*** Opening of EXCERPTED RECORDS ***
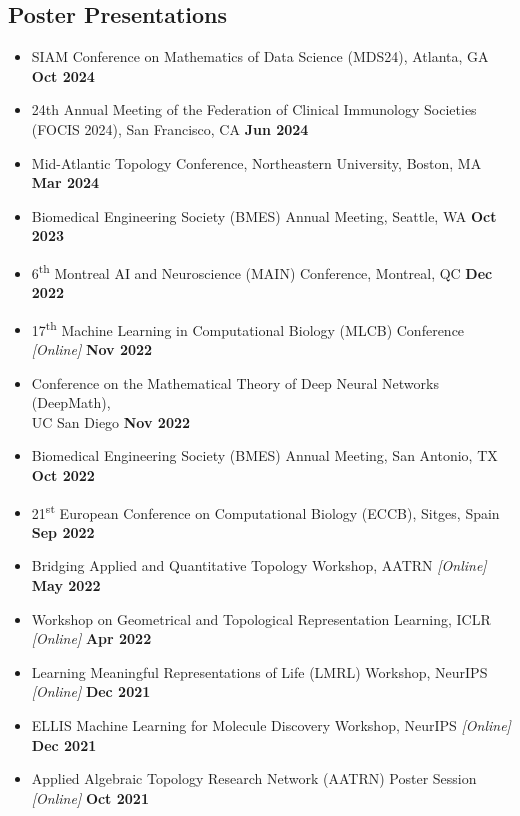\documentclass[margin,line]{res}
\begin{document}
\begin{resume}
\section{\sc Poster Presentations}
{\renewcommand\leftmargini{0em}
\begin{itemize}
\setlength\itemsep{0.3em}
\item[] SIAM Conference on Mathematics of Data Science (MDS24), Atlanta, GA \hfill {\bf \small Oct 2024}
\item[] 24th Annual Meeting of the Federation of Clinical Immunology Societies \\ (FOCIS 2024), San Francisco, CA \hfill {\bf \small Jun 2024}
\item[] Mid-Atlantic Topology Conference, Northeastern University, Boston, MA \hfill {\bf \small Mar 2024}
\item[] Biomedical Engineering Society (BMES) Annual Meeting, Seattle, WA \hfill {\bf \small  Oct 2023}
\item[] 6\textsuperscript{th} Montreal AI and Neuroscience (MAIN) Conference, Montreal, QC \hfill {\bf \small  Dec 2022}
\item[] 17\textsuperscript{th} Machine Learning in Computational Biology (MLCB) Conference \textit{[Online]} \hfill {\bf \small  Nov 2022}
\item[] Conference on the Mathematical Theory of Deep Neural Networks (DeepMath), \\ UC San Diego \hfill {\bf \small  Nov 2022}
\item[] Biomedical Engineering Society (BMES) Annual Meeting, San Antonio, TX \hfill {\bf \small  Oct 2022}
\item[] 21\textsuperscript{st} European Conference on Computational Biology (ECCB), Sitges, Spain \hfill {\bf \small  Sep 2022}
\item[] Bridging Applied and Quantitative Topology Workshop, AATRN \textit{[Online]} \hfill {\bf \small  May 2022}
\item[] Workshop on Geometrical and Topological Representation Learning, ICLR \textit{[Online]} \hfill {\bf \small  Apr 2022} 
\item[] Learning Meaningful Representations of Life (LMRL) Workshop, NeurIPS \textit{[Online]} \hfill {\bf \small  Dec 2021}
\item[] ELLIS Machine Learning for Molecule Discovery Workshop, NeurIPS \textit{[Online]} \hfill {\bf \small  Dec 2021}
\item[] Applied Algebraic Topology Research Network (AATRN) Poster Session \textit{[Online]} \hfill {\bf \small  Oct 2021}

\end{itemize}}
\end{resume}
\end{document}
*** Close of EXCERPTED RECORDS ***
• WHAT TO DO: Taking the entries above, write out exactly each line from the one holding "SIAM Conference on" to the one holding "Topology Conference, Northeastern", both included, and stop there.

• WRITTEN RESPONSE:
\item[] SIAM Conference on Mathematics of Data Science (MDS24), Atlanta, GA \hfill {\bf \small Oct 2024}
\item[] 24th Annual Meeting of the Federation of Clinical Immunology Societies \\ (FOCIS 2024), San Francisco, CA \hfill {\bf \small Jun 2024}
\item[] Mid-Atlantic Topology Conference, Northeastern University, Boston, MA \hfill {\bf \small Mar 2024}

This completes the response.